Ecclesiastical Leases Act 1575
- Parliament of England
- Long title: An Acte for Thexplanacion of the Statutes entytuled againste the defeating of Dilapidacions, and againste Leases to bee made of Spirituall Promocions in some Respectes.
- Citation: 18 Eliz. 1. c. 11
- Territorial extent: England and Wales

Dates
- Royal assent: 15 March 1576
- Commencement: 8 February 1576
- Repealed: 19 November 1998

Other legislation
- Amends: Ecclesiastical Leases Act 1571
- Amended by: Continuance, etc. of Laws Act 1623; Continuance of Laws, etc. Act 1627; Residence on Benefices, etc. (England) Act 1817; Statute Law Revision Act 1863; Statute Law Revision Act 1888;
- Repealed by: Statute Law (Repeals) Act 1998
- Relates to: Ecclesiastical Leases Act 1571; Ecclesiastical Leases Act 1572;

Status: Repealed

Text of statute as originally enacted

Revised text of statute as amended

= Ecclesiastical Leases Act 1575 =

Act of the Parliament of England

The Ecclesiastical Leases Act 1575 (18 Eliz. 1. c. 11) was an act of the Parliament of England.

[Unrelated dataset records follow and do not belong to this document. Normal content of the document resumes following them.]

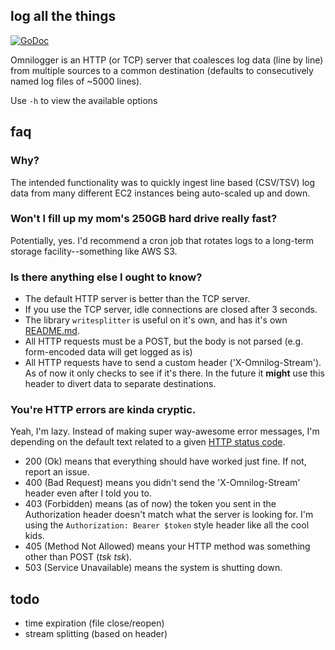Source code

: ## log all the things

[![GoDoc](https://godoc.org/github.com/henderjon/omnilogger?status.svg)](https://godoc.org/github.com/henderjon/omnilogger)

Omnilogger is an HTTP (or TCP) server that coalesces log data (line by line) from
multiple sources to a common destination (defaults to consecutively named log
files of ~5000 lines).

Use `-h` to view the available options

## faq

### Why?

The intended functionality was to quickly ingest line based (CSV/TSV)
log data from many different EC2 instances being auto-scaled up and down.

### Won't I fill up my mom's 250GB hard drive really fast?

Potentially, yes. I'd recommend a cron job that rotates logs to a long-term
storage facility--something like AWS S3.

### Is there anything else I ought to know?

  - The default HTTP server is better than the TCP server.
  - If you use the TCP server, idle connections are closed after 3 seconds.
  - The library `writesplitter` is useful on it's own, and has it's own [README.md](writesplitter).
  - All HTTP requests must be a POST, but the body is not parsed (e.g. form-encoded data will get logged as is)
  - All HTTP requests have to send a custom header ('X-Omnilog-Stream'). As of now
    it only checks to see if it's there. In the future it **might** use this header
    to divert data to separate destinations.

### You're HTTP errors are kinda cryptic.

Yeah, I'm lazy. Instead of making super way-awesome error messages, I'm depending on
the default text related to a given [HTTP status code](https://golang.org/pkg/net/http/#pkg-constants).

  - 200 (Ok) means that everything should have worked just fine. If not, report an issue.
  - 400 (Bad Request) means you didn't send the 'X-Omnilog-Stream' header even after I told you to.
  - 403 (Forbidden) means (as of now) the token you sent in the Authorization header doesn't match what the server is
    looking for. I'm using the `Authorization: Bearer $token` style header like all the cool kids.
  - 405 (Method Not Allowed) means your HTTP method was something other than POST (*tsk tsk*).
  - 503 (Service Unavailable) means the system is shutting down.

## todo

  - time expiration (file close/reopen)
  - stream splitting (based on header)
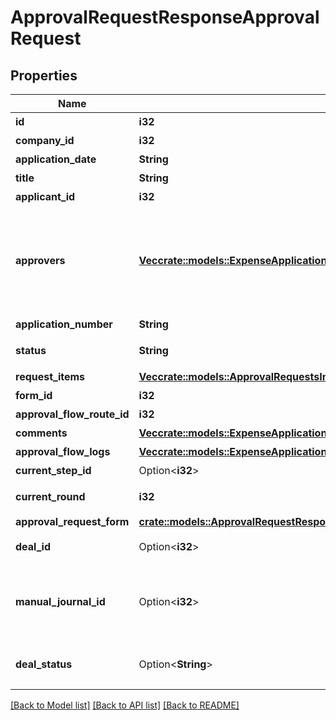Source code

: # ApprovalRequestResponseApprovalRequest

## Properties

Name | Type | Description | Notes
------------ | ------------- | ------------- | -------------
**id** | **i32** | 各種申請ID | 
**company_id** | **i32** | 事業所ID | 
**application_date** | **String** | 申請日 (yyyy-mm-dd) | 
**title** | **String** | 申請タイトル | 
**applicant_id** | **i32** | 申請者のユーザーID | 
**approvers** | [**Vec<crate::models::ExpenseApplicationResponseExpenseApplicationApprovers>**](expenseApplicationResponse_expense_application_approvers.md) | 承認者（配列）   承認ステップのresource_typeがunspecified (指定なし)の場合はapproversはレスポンスに含まれません。   しかし、resource_typeがunspecifiedの承認ステップにおいて誰かが承認・却下・差し戻しのいずれかのアクションを取った後は、   approversはレスポンスに含まれるようになります。   その場合approversにはアクションを行ったステップのIDとアクションを行ったユーザーのIDが含まれます。 | 
**application_number** | **String** | 申請No. | 
**status** | **String** | 申請ステータス(draft:下書き, in_progress:申請中, approved:承認済, rejected:却下, feedback:差戻し) | 
**request_items** | [**Vec<crate::models::ApprovalRequestsIndexResponseRequestItems>**](approvalRequestsIndexResponse_request_items.md) | 各種申請の項目一覧（配列） | 
**form_id** | **i32** | 申請フォームID | 
**approval_flow_route_id** | **i32** | 申請経路ID | 
**comments** | [**Vec<crate::models::ExpenseApplicationResponseExpenseApplicationComments>**](expenseApplicationResponse_expense_application_comments.md) | 各種申請のコメント一覧（配列） | 
**approval_flow_logs** | [**Vec<crate::models::ExpenseApplicationResponseExpenseApplicationApprovalFlowLogs>**](expenseApplicationResponse_expense_application_approval_flow_logs.md) | 各種申請の承認履歴（配列） | 
**current_step_id** | Option<**i32**> | 現在承認ステップID | 
**current_round** | **i32** | 現在のround。差し戻し等により申請がstepの最初からやり直しになるとroundの値が増えます。 | 
**approval_request_form** | [**crate::models::ApprovalRequestResponseApprovalRequestApprovalRequestForm**](approvalRequestResponse_approval_request_approval_request_form.md) |  | 
**deal_id** | Option<**i32**> | 取引ID (申請ステータス:statusがapprovedで、取引が存在する時のみdeal_idが表示されます) | 
**manual_journal_id** | Option<**i32**> | 振替伝票のID (申請ステータス:statusがapprovedで、関連する振替伝票が存在する時のみmanual_journal_idが表示されます)  <a href=\"https://support.freee.co.jp/hc/ja/articles/115003827683-#5\" target=\"_blank\">承認された各種申請から支払依頼等を作成する</a>  | 
**deal_status** | Option<**String**> | 取引ステータス (申請ステータス:statusがapprovedで、取引が存在する時のみdeal_statusが表示されます settled:決済済み, unsettled:未決済) | 

[[Back to Model list]](../README.md#documentation-for-models) [[Back to API list]](../README.md#documentation-for-api-endpoints) [[Back to README]](../README.md)


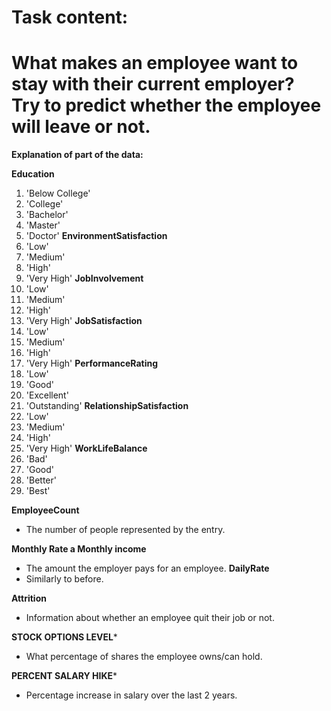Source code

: # Task content:

# What makes an employee want to stay with their current employer? Try to predict whether the employee will leave or not.

**Explanation of part of the data:**

**Education**
1.   'Below College'
2. 'College'
3. 'Bachelor'
4. 'Master'
5. 'Doctor'
**EnvironmentSatisfaction**
1. 'Low'
2. 'Medium'
3. 'High'
4. 'Very High'
**JobInvolvement**
1. 'Low'
2. 'Medium'
3. 'High'
4. 'Very High'
**JobSatisfaction**
1. 'Low'
2. 'Medium'
3. 'High'
4. 'Very High'
**PerformanceRating**
1. 'Low'
2. 'Good'
3. 'Excellent'
4. 'Outstanding'
**RelationshipSatisfaction**
1. 'Low'
2. 'Medium'
3. 'High'
4. 'Very High'
**WorkLifeBalance**
1. 'Bad'
2. 'Good'
3. 'Better'
4. 'Best'

**EmployeeCount**
* The number of people represented by the entry.

**Monthly Rate a Monthly income**
* The amount the employer pays for an employee.
**DailyRate**
* Similarly to before.

**Attrition**
* Information about whether an employee quit their job or not.

**STOCK OPTIONS LEVEL***
* What percentage of shares the employee owns/can hold.

**PERCENT SALARY HIKE***
* Percentage increase in salary over the last 2 years.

== Subsequent developments ==
The act was continued until the end of the next session of parliament by the Continuance of Laws, etc. Act 1623 (21 Jas. 1. c. 28), which came into force on 19 February 1624.

So much of the act "as relates to spiritual persons holding of farms, and to leases of benefices and livings, and to buying and selling, and to residence of spiritual persons on their benefices" was repealed by section 1 of the Residence on Benefices, etc. (England) Act 1817 (57 Geo. 3. c. 99), which came into force on 10 July 1817.

Section 5 of the act was repealed by section 1 of, and the schedule to, the Statute Law Revision Act 1863 (26 & 27 Vict. c. 125), which came into force on 28 July 1863.

The whole act was repealed by section 1(1) of, and group 1 of part II of schedule 1 to, the Statute Law (Repeals) Act 1998, which came into force on 19 November 1998.